Plain-text document sources
━━━

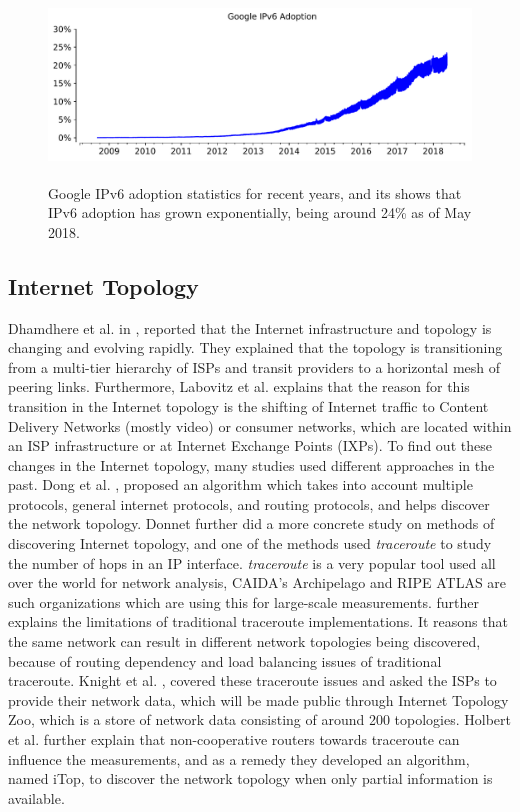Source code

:\begin{figure}[!ht]
	\centering
	\includegraphics[keepaspectratio, height=5cm, width=15cm]{figures/googlev6stats.pdf}
	\caption[Google IPv6 Adoption Statistics]{Google IPv6 adoption statistics \cite{gv6} for recent years, and its shows that IPv6 adoption has grown exponentially, being around 24\% as of May 2018.}
	\label{fig:Google IPv6 Adoption Statistics}
\end{figure}

\subsection*{Internet Topology}

Dhamdhere et al. in \cite{dhamdhereflat}, reported that the Internet infrastructure and topology is changing and evolving rapidly. They explained that the topology is transitioning from a multi-tier hierarchy of ISPs and transit providers to a horizontal mesh of peering links. Furthermore, Labovitz et al. \cite{topologycraig} explains that the reason for this transition in the Internet topology is the shifting 
of Internet traffic to Content Delivery Networks (mostly video) or consumer networks, which are located within an ISP infrastructure or at Internet Exchange Points (IXPs).
To find out these changes in the Internet topology, many studies used different approaches in the past. Dong et al. \cite{topologydong}, proposed an algorithm which takes
into account multiple protocols, general internet protocols, and routing protocols, and helps discover the network topology. Donnet \cite{topologybenoit} further did a more concrete study on methods of discovering Internet topology, and one of the methods used \textit{traceroute} to study the number of hops in an IP interface. \textit{traceroute} is a very popular
tool used all over the world for network analysis, CAIDA’s Archipelago \cite{caidaark} and RIPE ATLAS \cite{ripeatlas} are such organizations which are using this for large-scale measurements.
\cite{topologybenoit} further explains the limitations of traditional traceroute implementations. It reasons that the same network can result in different network topologies being discovered,
because of routing dependency and load balancing issues of traditional traceroute. Knight et al. \cite{topologysimon}, covered these traceroute issues and asked the ISPs to provide their
network data, which will be made public through Internet Topology Zoo, which is a store of network data consisting of around 200 topologies. Holbert et al. \cite{topologybrett} further
explain that non-cooperative routers towards traceroute can influence the measurements, and as a remedy they developed an algorithm, named iTop, to discover the network topology
when only partial information is available.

━━━

* [Assigned task] Only the records, copied exactly and free of pictures, belong in the answer.

* [Task response]
Source code

:\begin{figure}[!ht]
	\centering
	\includegraphics[keepaspectratio, height=5cm, width=15cm]{figures/googlev6stats.pdf}
	\caption[Google IPv6 Adoption Statistics]{Google IPv6 adoption statistics \cite{gv6} for recent years, and its shows that IPv6 adoption has grown exponentially, being around 24\% as of May 2018.}
	\label{fig:Google IPv6 Adoption Statistics}
\end{figure}

\subsection*{Internet Topology}

Dhamdhere et al. in \cite{dhamdhereflat}, reported that the Internet infrastructure and topology is changing and evolving rapidly. They explained that the topology is transitioning from a multi-tier hierarchy of ISPs and transit providers to a horizontal mesh of peering links. Furthermore, Labovitz et al. \cite{topologycraig} explains that the reason for this transition in the Internet topology is the shifting 
of Internet traffic to Content Delivery Networks (mostly video) or consumer networks, which are located within an ISP infrastructure or at Internet Exchange Points (IXPs).
To find out these changes in the Internet topology, many studies used different approaches in the past. Dong et al. \cite{topologydong}, proposed an algorithm which takes
into account multiple protocols, general internet protocols, and routing protocols, and helps discover the network topology. Donnet \cite{topologybenoit} further did a more concrete study on methods of discovering Internet topology, and one of the methods used \textit{traceroute} to study the number of hops in an IP interface. \textit{traceroute} is a very popular
tool used all over the world for network analysis, CAIDA’s Archipelago \cite{caidaark} and RIPE ATLAS \cite{ripeatlas} are such organizations which are using this for large-scale measurements.
\cite{topologybenoit} further explains the limitations of traditional traceroute implementations. It reasons that the same network can result in different network topologies being discovered,
because of routing dependency and load balancing issues of traditional traceroute. Knight et al. \cite{topologysimon}, covered these traceroute issues and asked the ISPs to provide their
network data, which will be made public through Internet Topology Zoo, which is a store of network data consisting of around 200 topologies. Holbert et al. \cite{topologybrett} further
explain that non-cooperative routers towards traceroute can influence the measurements, and as a remedy they developed an algorithm, named iTop, to discover the network topology
when only partial information is available.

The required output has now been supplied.